------ Given information ------

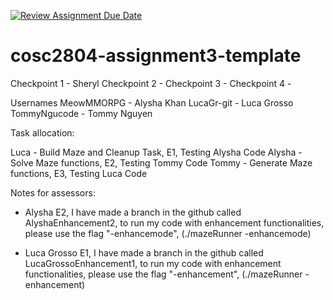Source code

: [![Review Assignment Due Date](https://classroom.github.com/assets/deadline-readme-button-22041afd0340ce965d47ae6ef1cefeee28c7c493a6346c4f15d667ab976d596c.svg)](https://classroom.github.com/a/Jwdk2u8p)
# cosc2804-assignment3-template
Checkpoint 1 - Sheryl 
Checkpoint 2 -
Checkpoint 3 - 
Checkpoint 4 -

Usernames
MeowMMORPG - Alysha Khan
LucaGr-git - Luca Grosso
TommyNgucode - Tommy Nguyen


Task allocation:

Luca - Build Maze and Cleanup Task, E1, Testing Alysha Code
Alysha - Solve Maze functions, E2, Testing Tommy Code
Tommy - Generate Maze functions, E3, Testing Luca Code

Notes for assessors:
- Alysha E2, I have made a branch in the github called AlyshaEnhancement2, to run my code with enhancement functionalities, please use the flag "-enhancemode", (./mazeRunner -enhancemode)

- Luca Grosso E1, I have made a branch in the github called LucaGrossoEnhancement1, to run my code with enhancement functionalities, please use the flag "-enhancement", (./mazeRunner -enhancement)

------

Exercise description:
The entries are to be reproduced exactly, excluding any pictures they contain.

Solution below:
Source code

: [![Review Assignment Due Date](https://classroom.github.com/assets/deadline-readme-button-22041afd0340ce965d47ae6ef1cefeee28c7c493a6346c4f15d667ab976d596c.svg)](https://classroom.github.com/a/Jwdk2u8p)
# cosc2804-assignment3-template
Checkpoint 1 - Sheryl 
Checkpoint 2 -
Checkpoint 3 - 
Checkpoint 4 -

Usernames
MeowMMORPG - Alysha Khan
LucaGr-git - Luca Grosso
TommyNgucode - Tommy Nguyen


Task allocation:

Luca - Build Maze and Cleanup Task, E1, Testing Alysha Code
Alysha - Solve Maze functions, E2, Testing Tommy Code
Tommy - Generate Maze functions, E3, Testing Luca Code

Notes for assessors:
- Alysha E2, I have made a branch in the github called AlyshaEnhancement2, to run my code with enhancement functionalities, please use the flag "-enhancemode", (./mazeRunner -enhancemode)

- Luca Grosso E1, I have made a branch in the github called LucaGrossoEnhancement1, to run my code with enhancement functionalities, please use the flag "-enhancement", (./mazeRunner -enhancement)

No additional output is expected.